21
Jan
11

would you pay more for YouTube access?

And so it begins. Verizon yesterday filed the first legal challenge to the new FCC regulations around net neutrality. Petitioning the DC federal appeals court, Verizon is claiming the FCC has overstepped its authority by prohibiting carriers from discriminating against various kinds of internet traffic. Unlike telephone service which is heavily regulated, internet service is classified differently and is subject to much less government intervention. Predictably, big carriers immediately cried foul to any attempt to ensure the internet remains equally open to all subscribers, citing what of course leads to their own pocketbook interests.
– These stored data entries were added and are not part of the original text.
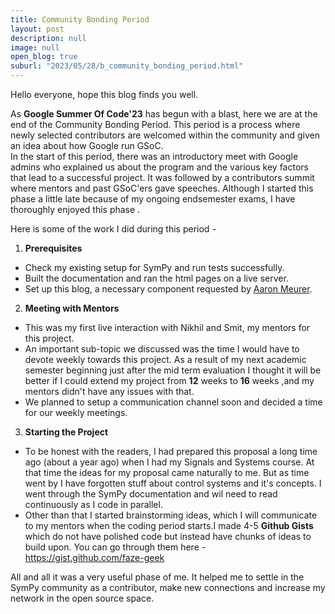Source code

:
 ```yaml
---
title: Community Bonding Period
layout: post
description: null
image: null
open_blog: true
suburl: "2023/05/28/b_community_bonding_period.html"
---
```

Hello everyone, hope this blog finds you well.

As **Google Summer Of Code'23** has begun with a blast, here we are at the end of the Community Bonding Period.
This period is a process where newly selected contributors are welcomed within the community and given an idea about how Google run GSoC. \
In the start of this period, there was an introductory meet with Google admins who explained us about the program and the various key factors that lead to a successful project. It was followed by a contributors summit where mentors and past GSoC'ers gave speeches. Although I started this phase a little late because of my ongoing endsemester exams, I have thoroughly enjoyed this phase .

Here is some of the work I did during this period - 
1. **Prerequisites**
- Check my existing setup for SymPy and run tests successfully.
- Built the documentation and ran the html pages on a live server.
- Set up this blog, a necessary component requested by  [Aaron Meurer](https://github.com/asmeurer).

2. **Meeting with Mentors**
- This was my first live interaction with Nikhil and Smit, my mentors for this project.
- An important sub-topic we discussed was the time I would have to devote weekly towards this project. As a result of my next academic semester beginning just after the mid term evaluation I thought it will be better if I could extend my project from **12** weeks to **16** weeks ,and my mentors didn't have any issues with that.
- We planned to setup a communication channel soon and decided a time for our weekly meetings. 

3. **Starting the Project**
- To be honest with the readers, I had prepared this proposal a long time ago (about a year ago) when I had my Signals and Systems course. At that time the ideas for my proposal came naturally to me. But as time went by I have forgotten stuff about control systems and it's concepts. I went through the SymPy documentation and wil need to read continuously as I code in parallel.
- Other than that I started brainstorming ideas, which I will communicate to my mentors when the coding period starts.I made 4-5 **Github Gists** which do not have polished code but instead have chunks of ideas to build upon. You can go through them here - https://gist.github.com/faze-geek

All and all it was a very useful phase of me. It helped me to settle in the SymPy community as a contributor, make new connections and increase my network in the open source space.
There is a legitimate argument that fat files take more bandwidth and may need routing management to maintain performance for all. Video has been the increasing killer app for several years now, so this situation is not new or unexpected. But beyond that, there is a Carrier desire to charge extra for ‘special services’ – having worked in the IT Industry for many years, I read this as another opportunity for increased unbundling – a favorite technique for increasing revenue. Just as your cable TV has been creeping up for years, internet unbundling and ‘special services’ would have the same effect, and would in my opinion prohibit development and propagation of as-yet-unknown ideas and applications that come out of the digital community because things may get financially out of reach for users. 

To be fair, I bitch like hell if my connection is slow, and many users [especially Millenials] excesively access fat files. Maybe some grading of the fee structure according to usage is not out of the question. Anyone on the internet is already paying access fees, which are not cheap – even my basic broadband hardwire is $30/month, which is more than land line phone service. Would you be willing to pay more for unfettered YouTube access? 

So, the government could redefine and regulate broadband in the same model as the telephone, but there was big corporate and Republican pushback when this idea came up. The FCC’s December action tried to establish a compromise, but not surprisingly, one month later it’s already in court. I have a feeling this one could go all the way up the legal ladder, and Justice Roberts will surely put this one on the docket. Should be an interesting few years. Ma Bell Redux.